** Recorded data follows **

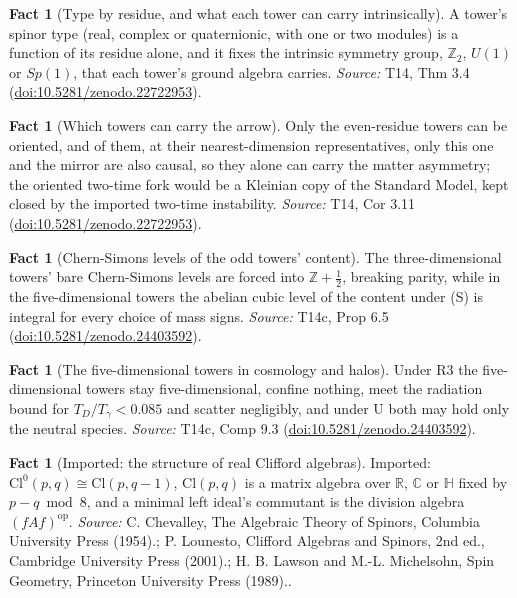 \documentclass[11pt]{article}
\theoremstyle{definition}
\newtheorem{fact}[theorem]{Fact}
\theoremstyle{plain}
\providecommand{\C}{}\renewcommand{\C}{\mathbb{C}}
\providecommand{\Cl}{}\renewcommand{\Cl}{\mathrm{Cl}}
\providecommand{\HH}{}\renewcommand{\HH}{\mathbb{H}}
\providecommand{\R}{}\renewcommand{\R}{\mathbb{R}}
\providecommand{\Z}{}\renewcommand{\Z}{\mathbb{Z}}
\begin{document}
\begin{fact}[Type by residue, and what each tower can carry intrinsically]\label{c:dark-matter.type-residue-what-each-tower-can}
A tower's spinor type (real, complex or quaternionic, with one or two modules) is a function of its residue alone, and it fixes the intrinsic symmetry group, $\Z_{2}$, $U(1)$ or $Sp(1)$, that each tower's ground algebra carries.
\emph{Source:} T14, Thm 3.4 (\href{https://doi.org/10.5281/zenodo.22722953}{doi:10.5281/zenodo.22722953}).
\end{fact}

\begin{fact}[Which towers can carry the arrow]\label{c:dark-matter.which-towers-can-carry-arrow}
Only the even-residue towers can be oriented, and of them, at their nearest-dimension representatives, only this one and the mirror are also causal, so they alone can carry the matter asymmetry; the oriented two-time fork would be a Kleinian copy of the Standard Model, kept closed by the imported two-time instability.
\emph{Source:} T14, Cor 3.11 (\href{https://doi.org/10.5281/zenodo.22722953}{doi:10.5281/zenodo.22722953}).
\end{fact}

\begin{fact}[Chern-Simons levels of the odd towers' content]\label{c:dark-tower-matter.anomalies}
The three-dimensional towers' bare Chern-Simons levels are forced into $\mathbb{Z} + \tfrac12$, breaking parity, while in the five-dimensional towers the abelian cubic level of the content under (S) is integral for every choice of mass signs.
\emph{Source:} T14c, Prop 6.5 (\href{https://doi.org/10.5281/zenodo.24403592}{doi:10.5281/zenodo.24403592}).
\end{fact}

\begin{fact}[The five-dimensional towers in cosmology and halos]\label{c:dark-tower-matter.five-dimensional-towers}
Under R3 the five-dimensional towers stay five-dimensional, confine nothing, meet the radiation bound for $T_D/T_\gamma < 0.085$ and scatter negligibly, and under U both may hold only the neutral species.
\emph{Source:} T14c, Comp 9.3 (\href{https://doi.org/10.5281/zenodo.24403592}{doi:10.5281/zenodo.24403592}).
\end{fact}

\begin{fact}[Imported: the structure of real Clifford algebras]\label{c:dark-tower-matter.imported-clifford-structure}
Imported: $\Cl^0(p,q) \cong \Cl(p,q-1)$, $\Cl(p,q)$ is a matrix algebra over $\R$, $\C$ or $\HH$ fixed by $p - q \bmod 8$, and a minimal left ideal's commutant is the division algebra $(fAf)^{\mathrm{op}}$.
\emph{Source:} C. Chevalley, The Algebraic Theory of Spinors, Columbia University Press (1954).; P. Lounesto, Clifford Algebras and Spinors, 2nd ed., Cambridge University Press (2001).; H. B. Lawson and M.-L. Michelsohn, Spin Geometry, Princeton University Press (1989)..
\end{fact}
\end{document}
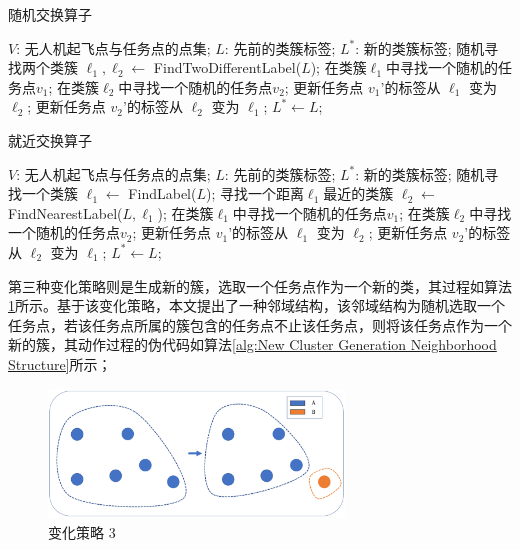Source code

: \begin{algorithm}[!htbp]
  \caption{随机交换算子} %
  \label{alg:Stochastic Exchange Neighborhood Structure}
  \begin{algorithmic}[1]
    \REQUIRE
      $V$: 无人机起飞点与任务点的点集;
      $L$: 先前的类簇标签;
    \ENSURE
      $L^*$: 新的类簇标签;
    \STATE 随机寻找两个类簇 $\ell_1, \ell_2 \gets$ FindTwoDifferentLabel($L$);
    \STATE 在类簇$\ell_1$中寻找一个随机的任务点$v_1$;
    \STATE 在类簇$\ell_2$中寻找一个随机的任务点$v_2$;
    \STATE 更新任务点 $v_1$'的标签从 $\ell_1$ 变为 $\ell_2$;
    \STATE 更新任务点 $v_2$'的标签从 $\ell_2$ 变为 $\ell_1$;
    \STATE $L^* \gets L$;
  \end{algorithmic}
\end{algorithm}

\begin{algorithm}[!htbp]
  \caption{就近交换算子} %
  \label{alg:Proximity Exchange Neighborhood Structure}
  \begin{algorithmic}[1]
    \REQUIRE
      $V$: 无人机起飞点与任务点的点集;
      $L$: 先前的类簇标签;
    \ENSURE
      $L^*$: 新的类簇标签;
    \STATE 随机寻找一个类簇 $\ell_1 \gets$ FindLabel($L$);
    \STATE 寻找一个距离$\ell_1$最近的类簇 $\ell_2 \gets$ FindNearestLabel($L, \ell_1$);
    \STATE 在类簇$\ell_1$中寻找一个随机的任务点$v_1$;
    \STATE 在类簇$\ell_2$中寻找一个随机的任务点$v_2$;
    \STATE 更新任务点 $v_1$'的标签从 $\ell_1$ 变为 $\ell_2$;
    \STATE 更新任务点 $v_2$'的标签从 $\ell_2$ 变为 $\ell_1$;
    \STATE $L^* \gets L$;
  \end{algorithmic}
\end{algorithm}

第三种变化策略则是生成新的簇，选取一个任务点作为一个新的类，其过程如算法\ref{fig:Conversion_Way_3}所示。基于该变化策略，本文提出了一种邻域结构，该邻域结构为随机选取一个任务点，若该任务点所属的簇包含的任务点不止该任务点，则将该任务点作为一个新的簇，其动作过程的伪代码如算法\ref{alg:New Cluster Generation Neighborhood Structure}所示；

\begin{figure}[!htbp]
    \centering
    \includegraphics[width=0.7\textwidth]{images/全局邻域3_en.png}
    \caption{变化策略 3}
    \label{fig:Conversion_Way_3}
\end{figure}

** End of Recorded data **

### What is being asked
Once the pictures are set aside, give the rest of the listing again exactly.

### Solution for this task
 \documentclass[11pt]{article}
\theoremstyle{definition}
\newtheorem{fact}[theorem]{Fact}
\theoremstyle{plain}
\providecommand{\C}{}\renewcommand{\C}{\mathbb{C}}
\providecommand{\Cl}{}\renewcommand{\Cl}{\mathrm{Cl}}
\providecommand{\HH}{}\renewcommand{\HH}{\mathbb{H}}
\providecommand{\R}{}\renewcommand{\R}{\mathbb{R}}
\providecommand{\Z}{}\renewcommand{\Z}{\mathbb{Z}}
\begin{document}
\begin{fact}[Type by residue, and what each tower can carry intrinsically]\label{c:dark-matter.type-residue-what-each-tower-can}
A tower's spinor type (real, complex or quaternionic, with one or two modules) is a function of its residue alone, and it fixes the intrinsic symmetry group, $\Z_{2}$, $U(1)$ or $Sp(1)$, that each tower's ground algebra carries.
\emph{Source:} T14, Thm 3.4 (\href{https://doi.org/10.5281/zenodo.22722953}{doi:10.5281/zenodo.22722953}).
\end{fact}

\begin{fact}[Which towers can carry the arrow]\label{c:dark-matter.which-towers-can-carry-arrow}
Only the even-residue towers can be oriented, and of them, at their nearest-dimension representatives, only this one and the mirror are also causal, so they alone can carry the matter asymmetry; the oriented two-time fork would be a Kleinian copy of the Standard Model, kept closed by the imported two-time instability.
\emph{Source:} T14, Cor 3.11 (\href{https://doi.org/10.5281/zenodo.22722953}{doi:10.5281/zenodo.22722953}).
\end{fact}

\begin{fact}[Chern-Simons levels of the odd towers' content]\label{c:dark-tower-matter.anomalies}
The three-dimensional towers' bare Chern-Simons levels are forced into $\mathbb{Z} + \tfrac12$, breaking parity, while in the five-dimensional towers the abelian cubic level of the content under (S) is integral for every choice of mass signs.
\emph{Source:} T14c, Prop 6.5 (\href{https://doi.org/10.5281/zenodo.24403592}{doi:10.5281/zenodo.24403592}).
\end{fact}

\begin{fact}[The five-dimensional towers in cosmology and halos]\label{c:dark-tower-matter.five-dimensional-towers}
Under R3 the five-dimensional towers stay five-dimensional, confine nothing, meet the radiation bound for $T_D/T_\gamma < 0.085$ and scatter negligibly, and under U both may hold only the neutral species.
\emph{Source:} T14c, Comp 9.3 (\href{https://doi.org/10.5281/zenodo.24403592}{doi:10.5281/zenodo.24403592}).
\end{fact}

\begin{fact}[Imported: the structure of real Clifford algebras]\label{c:dark-tower-matter.imported-clifford-structure}
Imported: $\Cl^0(p,q) \cong \Cl(p,q-1)$, $\Cl(p,q)$ is a matrix algebra over $\R$, $\C$ or $\HH$ fixed by $p - q \bmod 8$, and a minimal left ideal's commutant is the division algebra $(fAf)^{\mathrm{op}}$.
\emph{Source:} C. Chevalley, The Algebraic Theory of Spinors, Columbia University Press (1954).; P. Lounesto, Clifford Algebras and Spinors, 2nd ed., Cambridge University Press (2001).; H. B. Lawson and M.-L. Michelsohn, Spin Geometry, Princeton University Press (1989)..
\end{fact}
\end{document}
Source code

: \begin{algorithm}[!htbp]
  \caption{随机交换算子} %
  \label{alg:Stochastic Exchange Neighborhood Structure}
  \begin{algorithmic}[1]
    \REQUIRE
      $V$: 无人机起飞点与任务点的点集;
      $L$: 先前的类簇标签;
    \ENSURE
      $L^*$: 新的类簇标签;
    \STATE 随机寻找两个类簇 $\ell_1, \ell_2 \gets$ FindTwoDifferentLabel($L$);
    \STATE 在类簇$\ell_1$中寻找一个随机的任务点$v_1$;
    \STATE 在类簇$\ell_2$中寻找一个随机的任务点$v_2$;
    \STATE 更新任务点 $v_1$'的标签从 $\ell_1$ 变为 $\ell_2$;
    \STATE 更新任务点 $v_2$'的标签从 $\ell_2$ 变为 $\ell_1$;
    \STATE $L^* \gets L$;
  \end{algorithmic}
\end{algorithm}

\begin{algorithm}[!htbp]
  \caption{就近交换算子} %
  \label{alg:Proximity Exchange Neighborhood Structure}
  \begin{algorithmic}[1]
    \REQUIRE
      $V$: 无人机起飞点与任务点的点集;
      $L$: 先前的类簇标签;
    \ENSURE
      $L^*$: 新的类簇标签;
    \STATE 随机寻找一个类簇 $\ell_1 \gets$ FindLabel($L$);
    \STATE 寻找一个距离$\ell_1$最近的类簇 $\ell_2 \gets$ FindNearestLabel($L, \ell_1$);
    \STATE 在类簇$\ell_1$中寻找一个随机的任务点$v_1$;
    \STATE 在类簇$\ell_2$中寻找一个随机的任务点$v_2$;
    \STATE 更新任务点 $v_1$'的标签从 $\ell_1$ 变为 $\ell_2$;
    \STATE 更新任务点 $v_2$'的标签从 $\ell_2$ 变为 $\ell_1$;
    \STATE $L^* \gets L$;
  \end{algorithmic}
\end{algorithm}

第三种变化策略则是生成新的簇，选取一个任务点作为一个新的类，其过程如算法\ref{fig:Conversion_Way_3}所示。基于该变化策略，本文提出了一种邻域结构，该邻域结构为随机选取一个任务点，若该任务点所属的簇包含的任务点不止该任务点，则将该任务点作为一个新的簇，其动作过程的伪代码如算法\ref{alg:New Cluster Generation Neighborhood Structure}所示；

\begin{figure}[!htbp]
    \centering
    \includegraphics[width=0.7\textwidth]{images/全局邻域3_en.png}
    \caption{变化策略 3}
    \label{fig:Conversion_Way_3}
\end{figure}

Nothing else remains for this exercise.